Top of DATA

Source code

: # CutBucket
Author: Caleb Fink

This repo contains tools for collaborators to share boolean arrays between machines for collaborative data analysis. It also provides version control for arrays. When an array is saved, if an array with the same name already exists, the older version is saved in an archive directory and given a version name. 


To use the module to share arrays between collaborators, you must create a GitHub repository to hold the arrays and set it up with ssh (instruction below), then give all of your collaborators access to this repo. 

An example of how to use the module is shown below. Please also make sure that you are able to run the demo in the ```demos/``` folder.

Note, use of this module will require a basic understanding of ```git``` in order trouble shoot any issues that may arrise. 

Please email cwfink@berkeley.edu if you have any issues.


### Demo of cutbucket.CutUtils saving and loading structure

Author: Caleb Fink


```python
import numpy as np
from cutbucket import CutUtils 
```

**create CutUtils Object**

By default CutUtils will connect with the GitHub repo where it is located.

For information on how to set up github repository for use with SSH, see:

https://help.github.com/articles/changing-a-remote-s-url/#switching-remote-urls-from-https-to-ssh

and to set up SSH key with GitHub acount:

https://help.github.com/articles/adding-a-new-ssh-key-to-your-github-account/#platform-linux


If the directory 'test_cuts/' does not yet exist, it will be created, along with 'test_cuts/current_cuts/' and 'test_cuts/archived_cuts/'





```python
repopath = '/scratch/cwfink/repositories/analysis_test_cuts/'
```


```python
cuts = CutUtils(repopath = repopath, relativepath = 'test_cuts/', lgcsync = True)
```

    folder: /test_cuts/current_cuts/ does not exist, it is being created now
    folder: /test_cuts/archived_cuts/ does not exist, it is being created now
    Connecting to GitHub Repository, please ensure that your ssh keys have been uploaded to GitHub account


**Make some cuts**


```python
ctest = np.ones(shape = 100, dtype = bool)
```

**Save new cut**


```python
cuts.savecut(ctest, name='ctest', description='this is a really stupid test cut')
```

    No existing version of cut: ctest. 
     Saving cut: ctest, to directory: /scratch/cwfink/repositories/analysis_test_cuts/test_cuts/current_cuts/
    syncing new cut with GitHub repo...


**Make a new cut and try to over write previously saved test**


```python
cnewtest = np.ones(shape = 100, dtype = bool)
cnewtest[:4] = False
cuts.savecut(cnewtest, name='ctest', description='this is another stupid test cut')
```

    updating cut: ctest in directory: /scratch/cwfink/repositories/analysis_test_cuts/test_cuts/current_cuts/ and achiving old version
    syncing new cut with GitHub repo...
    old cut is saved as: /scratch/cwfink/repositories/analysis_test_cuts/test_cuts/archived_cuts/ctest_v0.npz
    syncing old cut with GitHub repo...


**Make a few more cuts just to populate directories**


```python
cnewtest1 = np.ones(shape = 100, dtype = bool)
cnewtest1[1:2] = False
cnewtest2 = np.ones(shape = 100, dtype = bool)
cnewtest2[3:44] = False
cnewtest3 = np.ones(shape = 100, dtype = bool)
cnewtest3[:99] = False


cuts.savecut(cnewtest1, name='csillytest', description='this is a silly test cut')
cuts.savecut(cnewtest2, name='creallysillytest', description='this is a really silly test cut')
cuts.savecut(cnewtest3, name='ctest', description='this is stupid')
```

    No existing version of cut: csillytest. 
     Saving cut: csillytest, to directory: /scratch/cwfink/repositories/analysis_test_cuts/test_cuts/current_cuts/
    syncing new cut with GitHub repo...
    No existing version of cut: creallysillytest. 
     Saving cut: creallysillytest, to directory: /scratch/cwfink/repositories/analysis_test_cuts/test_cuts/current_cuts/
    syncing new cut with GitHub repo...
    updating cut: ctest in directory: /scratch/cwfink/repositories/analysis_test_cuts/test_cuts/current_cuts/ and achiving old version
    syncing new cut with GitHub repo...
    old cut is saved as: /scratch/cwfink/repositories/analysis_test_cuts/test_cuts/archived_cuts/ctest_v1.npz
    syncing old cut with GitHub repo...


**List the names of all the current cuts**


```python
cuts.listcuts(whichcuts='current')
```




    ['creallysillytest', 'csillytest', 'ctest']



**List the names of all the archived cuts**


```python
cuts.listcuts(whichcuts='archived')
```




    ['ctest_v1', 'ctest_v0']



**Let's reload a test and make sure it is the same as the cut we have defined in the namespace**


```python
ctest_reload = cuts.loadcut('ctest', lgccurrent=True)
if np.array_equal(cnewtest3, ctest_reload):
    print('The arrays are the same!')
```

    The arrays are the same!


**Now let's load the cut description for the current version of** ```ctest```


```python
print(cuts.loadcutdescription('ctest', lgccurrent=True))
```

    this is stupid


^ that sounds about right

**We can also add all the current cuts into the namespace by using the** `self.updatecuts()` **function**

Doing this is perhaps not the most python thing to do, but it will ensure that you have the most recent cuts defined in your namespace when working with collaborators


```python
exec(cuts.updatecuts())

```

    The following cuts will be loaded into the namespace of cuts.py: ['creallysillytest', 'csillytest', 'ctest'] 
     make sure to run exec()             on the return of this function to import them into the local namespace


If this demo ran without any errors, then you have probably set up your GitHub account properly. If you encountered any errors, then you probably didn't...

Bottom of DATA

## ASSIGNMENT
The answer must consist of every line in the records above that contains the word "CutUtils".

## REPLY TO THE EXERCISE
### Demo of cutbucket.CutUtils saving and loading structure
from cutbucket import CutUtils 
**create CutUtils Object**
By default CutUtils will connect with the GitHub repo where it is located.
cuts = CutUtils(repopath = repopath, relativepath = 'test_cuts/', lgcsync = True)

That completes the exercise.